Just don’t forget to not do anything illegal.

Yes I will take care of that

We trust you completely.

and yeah take care
in my country most of thing are legal , and they are so noob in this domain :) so I almost allow myself almost everything

And moral never stops you? Personally, what stops me form doing things is my ethic, and only then the laws. Laws are like computer in some points: they are a set of rules to make a society behave in a certain way just like a program is a set of instruction to control a computer. Laws can be hacked too if you really know what you are doing, so the limit has to first be your ethic. Laws come next, but should still be respected.

my moral will stop me when i ll do something wrong.

i dont destroy anything,
i dont create any trouble
i dont edit anything (information or other)
i notify the owner when I find a problem or something suspicious.

and when I want to test some things, I create a backup of what I find, I test what I want and I put everything back in as I found it.
because otherwise it won’t be possible, no one will let you test things on their servers. and to learn a lot more you have to try, you have to dare or you’ll just turn around in the same circle.

GreyHat

@dloser I second your comment. Unlimited trust.

I agree but only with your last message @ghost-287 I consider myself as a GreyHat too but ethics is a huge part about our “job”

@DIDIx13 This could actually make for an interesting discussion. Traditionally, they labels of white hat, grey hat, and black hat have been used to categorize hackers based on the actions and motives of hackers. The question an element that has emerged in recent years, though; it is one that your post suggests. Are the labels a form of admonishment to act a certain way? Do our actions produce our labels or do our labels produce our actions? And if the latter is true, doesn’t that undermine the free nature of hackerdom?

What are your thoughts?

My english is too poor to pronounce all of my thoughts about labels and everything. Sorry @x2600 :(

Btw I could easily explain myself if we meet one time, but writing sigh

And, what are your thoughts ? I’m interested too :)

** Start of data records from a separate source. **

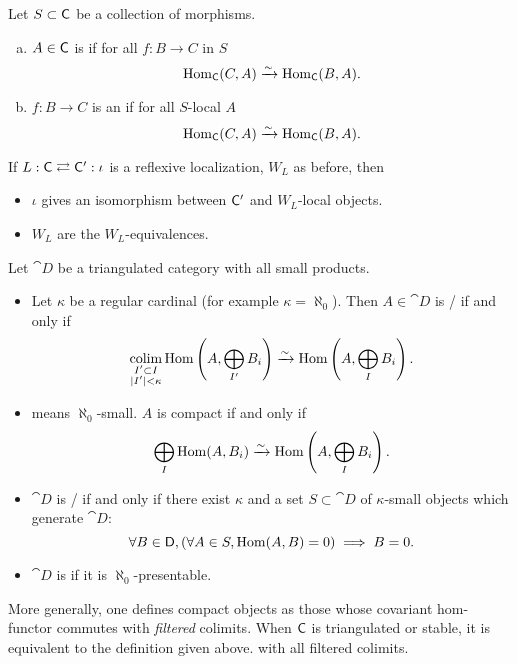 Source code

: \begin{definition}
Let $S\subset \mathsf{C}$ be a collection of morphisms.
\begin{enumerate}[a)]
\item $A\in \mathsf{C}$ is  if for all $f:B\to C$ in $S$
\[
\operatorname{Hom}_\mathsf{C}(C,A) \xrightarrow{\sim} \operatorname{Hom}_\mathsf{C}(B,A).
\]
\item $f:B\to C$ is an  if for all $S$-local $A$
\[
\operatorname{Hom}_{\mathsf{C}}(C,A) \xrightarrow{\sim} \operatorname{Hom}_\mathsf{C}(B,A).
\]
\end{enumerate}
\end{definition}
\begin{lemma}
If $L:\mathsf{C} \rightleftarrows \mathsf{C}':\iota$ is a reflexive localization, $W_L$ as before, then
\begin{itemize}
\item $\iota$ gives an isomorphism between $\mathsf{C}'$ and $W_L$-local objects.
\item $W_L$ are the $W_L$-equivalences.
\end{itemize}
\end{lemma}
\begin{definition}
Let $\cat{D}$ be a triangulated category with all small products.
\begin{itemize}
\item Let $\kappa$ be a regular cardinal (for example $\kappa=\aleph_0$). Then $A\in
\cat{D}$ is / if and only if
\[
\operatorname*{colim}_{\substack{I' \subset I \\ |I'|<\kappa}} \operatorname{Hom}\left( A,\bigoplus_{I'}B_i \right)
\xrightarrow{\sim} \operatorname{Hom}\left( A, \bigoplus_I B_i \right)
.\]
\item {} means $\aleph_0$-small. $A$ is compact if and only if
\[
\bigoplus_I \operatorname{Hom}(A,B_i) \xrightarrow{\sim} \operatorname{Hom} \left( A,\bigoplus_{I}B_i \right)
.\]
\item $\cat{D}$ is / if and only if there exist
$\kappa$ and a set $S\subset \cat{D}$ of $\kappa$-small objects which generate $\cat{D}$:
\[
\forall B\in \mathsf{D},\left( \forall A\in S, \operatorname{Hom}(A,B)=0 \right) \implies B = 0
.\]
\item $\cat{D}$ is  if it is $\aleph_0$-presentable.
\end{itemize}
More generally, one defines compact objects as those whose covariant
hom-functor commutes with \textit{filtered} colimits. When $\mathsf{C}$ is triangulated or
stable, it is equivalent to the definition given above.
with all filtered colimits.
\end{definition}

What I think is with great power comes great responsibility and as a hacker you should use that power wisely

@SilentKiller44 That’s a sound ethical take on the whole thing. What would you say the responsibility of each type of hacker is? Also, would you say that when you have a particular label (like grey hat), that you’re responsibility is to act like a grey hat hacker would?

@DIDIx13 I like the idea of everyone fitting into particular groups (like white hats, grey hats, and black hats), but I think people shift from one hat to another as time goes on, or as circumstances change.

About responsibility: For me, my biggest apprehension in accepting the newer hacker culture is that we’re supporting an age of “penetration testers,” and not an age of new hackers. The rich and deep culture that hackers experience may change so much that it will be unrecognizable. I mentioned to a coworker once that I was interested in computer security, or the lack thereof. He immediately got excited and said “Oh… you mean like kali linux.” You can guess my expression. The majority of people new to hackerdom don’t know anything beyond a linux distro, and they’re missing out on the depth of the culture. So responsibility is great, but my opinion is that hackerdom is best seen in shades of grey.

Hmm I will quote this thank you @x2600 (actually I’ve never used a Linux distro or Ubuntu for a client that’s all but I really should get the hell out of windows. )

@x2600 glad that people thinking this way still exist in this world! Let’s hope the whole hacking culture won’t die with the time

@Mugiwara27 Yes, let’s hope, my friend.